Scrolling, scrolling, scrolling... (I think I've used this one before)

Good progress over the last few days and the first real milestone achieved. The first half of the video doesn't show anything of interest, and I don't have the tools or the time to crop it, so I'd suggest you skip the playback to half way.


On arcade hardware, this is trivial, but the Neo Geo doesn't have tilemaps, let alone scrolling tilemaps, so it was necessary to emulate a scrolling tilemap using the sprites. Fortunately the Neo Geo has bucketloads of sprites (448 in fact) and they're pretty powerful; each one up to 32 tiles high and can be chained together to produce sprites as large as the screen.

Difficult to explain in a quick blog post, but each row of tiles is a Neo Geo sprite and every 8 pixels of scrolling the sprite at the bottom of the screen is re-positioned at the top with the tile data from the row about to scroll onto the screen. The sprite chaining needs to be updated during the process, so that there are essentially two (compound) sprites covering the screen. In between generating the new rows, the sprites are moved down a single pixel.

It's all running in the VBLANK interrupt, and as per the arcade, scrolled every 2nd interrupt.

Note that the distracting bouncing of the top and bottom rows are actually outside the visible area of the arcade screen and will ultimately be masked by opaque black sprites. The screen will also be narrowed from 32 tiles to match the arcade visible area of 28 tiles.

Part of the exercise here was to delineate the boundary between the Xevious core and the host (Neo Geo) layer, as I intend to use the same core on other target platforms. The trick is to have an interface that doesn't affect the (transcoded) core code, but is efficient to implement on the host.

I had started with the idea of the interface simply being the (background) tilemap video RAM, and had actually coded the prototype rendering routine with that in mind. But I found I was jumping through too many algorithmic hoops to produce what was simply a single row of tiles every 16th VBLANK interrupt, and for no good reason, as the access to the video RAM was confined to s single routine in the SUB CPU.

Instead, the video RAM is now essentially a linear row buffer, and where the arcade core calculated and updated a hardware scroll register, the 68K core calls out to the osd_update_scroll_hw() function with just the value of the core's software scroll_cntr variable. The OSD function uses the variable to find the new row in the video RAM and scroll the screen.
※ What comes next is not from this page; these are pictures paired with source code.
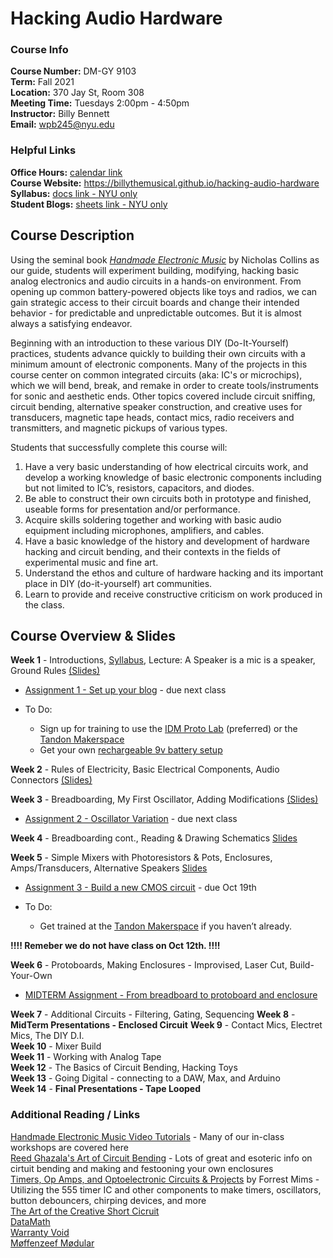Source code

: # Hacking Audio Hardware

### Course Info  
**Course Number:** DM-GY 9103  
**Term:** Fall 2021  
**Location:** 370 Jay St, Room 308  
**Meeting Time:** Tuesdays 2:00pm - 4:50pm  
**Instructor:** Billy Bennett  
**Email:** wpb245@nyu.edu  

### Helpful Links
**Office Hours:** [calendar link](https://calendar.google.com/calendar/selfsched?sstoken=UU83Y25Jd3FfQnhjfGRlZmF1bHR8MTcyMDRkOTExMjgzY2QxOTVhYmFhZjM4MmRiMzg1MmM)  
**Course Website:** https://billythemusical.github.io/hacking-audio-hardware  
**Syllabus:** [docs link - NYU only](https://docs.google.com/document/d/1rmMsHMCfXIE_s8nDgVjvcms0XinGn-VsMpUDeaeRRd0/edit?usp=sharing)  
**Student Blogs:** [sheets link - NYU only](https://docs.google.com/spreadsheets/d/1N3ReFHLPdkrUOZKwgPqg1gQX5DbbF7SZ2JsOboCK1Vc/edit#gid=0)  

## Course Description
Using the seminal book [*Handmade Electronic Music*](https://bobcat.library.nyu.edu/permalink/f/141j2p5/nyu_aleph003835343) by Nicholas Collins as our guide, students will experiment building, modifying, hacking basic analog electronics and audio circuits in a hands-on environment.  From opening up common battery-powered objects like toys and radios, we can gain strategic access to their circuit boards and change their intended behavior - for predictable and unpredictable outcomes.  But it is almost always a satisfying endeavor.

Beginning with an introduction to these various DIY (Do-It-Yourself) practices, students advance quickly to building their own circuits with a minimum amount of electronic components. Many of the projects in this course center on common integrated circuits (aka: IC's or microchips), which we will bend, break, and remake in order to create tools/instruments for sonic and aesthetic ends.  Other topics covered include circuit sniffing, circuit bending, alternative speaker construction, and creative uses for transducers, magnetic tape heads, contact mics, radio receivers and transmitters, and magnetic pickups of various types.

Students that successfully complete this course will:
1. Have a very basic understanding of how electrical circuits work, and develop a working knowledge
of basic electronic components including but not limited to IC’s, resistors, capacitors, and diodes.
2. Be able to construct their own circuits both in prototype and finished, useable forms for
presentation and/or performance.
3. Acquire skills soldering together and working with basic audio equipment including microphones, amplifiers, and cables.
4. Have a basic knowledge of the history and development of hardware hacking and circuit bending,
and their contexts in the fields of experimental music and fine art.
5. Understand the ethos and culture of hardware hacking and its important place in DIY (do-it-yourself) art communities.
6. Learn to provide and receive constructive criticism on work produced in the class.

## Course Overview & Slides

**Week 1** - Introductions, [Syllabus](https://docs.google.com/document/d/1rmMsHMCfXIE_s8nDgVjvcms0XinGn-VsMpUDeaeRRd0/edit?usp=sharing), Lecture: A Speaker is a mic is a speaker, Ground Rules [(Slides)](https://docs.google.com/presentation/d/1qheYEmGxHhcfj3TvRRTWEnvLvEMnhZB82_XswJIgf9U/edit?usp=sharing)

- [Assignment 1 - Set up your blog](docs/assignments.md) - due next class

- To Do:
  - Sign up for training to use the [IDM Proto Lab](http://idm.engineering.nyu.edu/protolab/) (preferred) or the [Tandon Makerspace](https://makerspace.engineering.nyu.edu/training-and-reservations/)  
  - Get your own [rechargeable 9v battery setup](https://www.amazon.com/EBL-Rechargeable-Batteries-Battery-Charger/dp/B079G37Y61/ref=sr_1_3?dchild=1&keywords=9v+rechargeable+batteries+with+charger&qid=1631477602&s=electronics&sr=1-3)  

**Week 2** - Rules of Electricity, Basic Electrical Components, Audio Connectors [(Slides)](https://docs.google.com/presentation/d/1efWNUDPk0h1TynfMdZVpLxOjdQhohWu7YLQNH0dOrB4/edit?usp=sharing)  

**Week 3** - Breadboarding, My First Oscillator, Adding Modifications [(Slides)](https://docs.google.com/presentation/d/1-EDzDrOS77cCitP-0Bf-hZKDujBbLkg2Xf4AGk78QNk/edit#slide=id.gf256d10b19_0_25)  

- [Assignment 2 - Oscillator Variation](docs/assignments.md) - due next class

**Week 4** - Breadboarding cont., Reading & Drawing Schematics [Slides](https://docs.google.com/presentation/d/1seI8x_yt6gibYntiaUch7kJuSkzcuYkVgojwtgdJvfY/edit?usp=sharing)  

**Week 5** - Simple Mixers with Photoresistors & Pots, Enclosures, Amps/Transducers, Alternative Speakers  [Slides](https://docs.google.com/presentation/d/1UQaH8Z6PDEX3RyZpvyM7HtjcS4XLoo4gqNlqg3Z_l8U/edit?usp=sharing)  

- [Assignment 3 - Build a new CMOS circuit](docs/assignments.md) - due Oct 19th

- To Do:
  - Get trained at the [Tandon Makerspace](https://makerspace.engineering.nyu.edu/training-and-reservations/) if you haven’t already.   

**!!!! Remeber we do not have class on Oct 12th. !!!!**

**Week 6** - Protoboards, Making Enclosures - Improvised, Laser Cut, Build-Your-Own  

- [MIDTERM Assignment - From breadboard to protoboard and enclosure](docs/assignments.md)

**Week 7** - Additional Circuits - Filtering, Gating, Sequencing
**Week 8** - **MidTerm Presentations - Enclosed Circuit**
**Week 9** -  Contact Mics, Electret Mics, The DIY D.I.  
**Week 10** - Mixer Build  
**Week 11** - Working with Analog Tape  
**Week 12** - The Basics of Circuit Bending, Hacking Toys  
**Week 13** - Going Digital - connecting to a DAW, Max, and Arduino  
**Week 14** - **Final Presentations - Tape Looped**  


### Additional Reading / Links

[Handmade Electronic Music Video Tutorials](http://www.nicolascollins.com/HEM3/tutorials.htm) - Many of our in-class workshops are covered here  
[Reed Ghazala's Art of Circuit Bending](http://www.anti-theory.com/soundart/circuitbend/) - Lots of great and esoteric info on cirtuit bending and making and festooning your own enclosures  
[Timers, Op Amps, and Optoelectronic Circuits & Projects](https://www.amazon.com/Timer-Amp-Optoelectronic-Circuits-Projects/dp/0945053290) by Forrest Mims - Utilizing the 555 timer IC and other components to make timers, oscillators, button debouncers, chirping devices, and more  
[The Art of the Creative Short Cicruit](http://www.anti-theory.com/texts/EM/index.html)  
[DataMath](http://www.datamath.org/Story/CircuitBending.htm)  
[Warranty Void](http://weltenschule.de/TableHooters/WarrantyVoidFAQ.htm)  
[Møffenzeef Mødular](https://www.moffenzeefmodular.com/)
Clean and as minimal and as optimal as I can make it.

Next I'll tidy up and re-size the screen as detailed above, and re-visit my allocation of Neo Geo sprite resources to fix the Neo Geo Eye Catcher screen and cater for the foreground tiles and sprites.

I should probably also try running this code on real hardware using my NeoSD cartridge, just to make sure I'm not doing anything that upsets real hardware (like I was initially on Donkey Kong).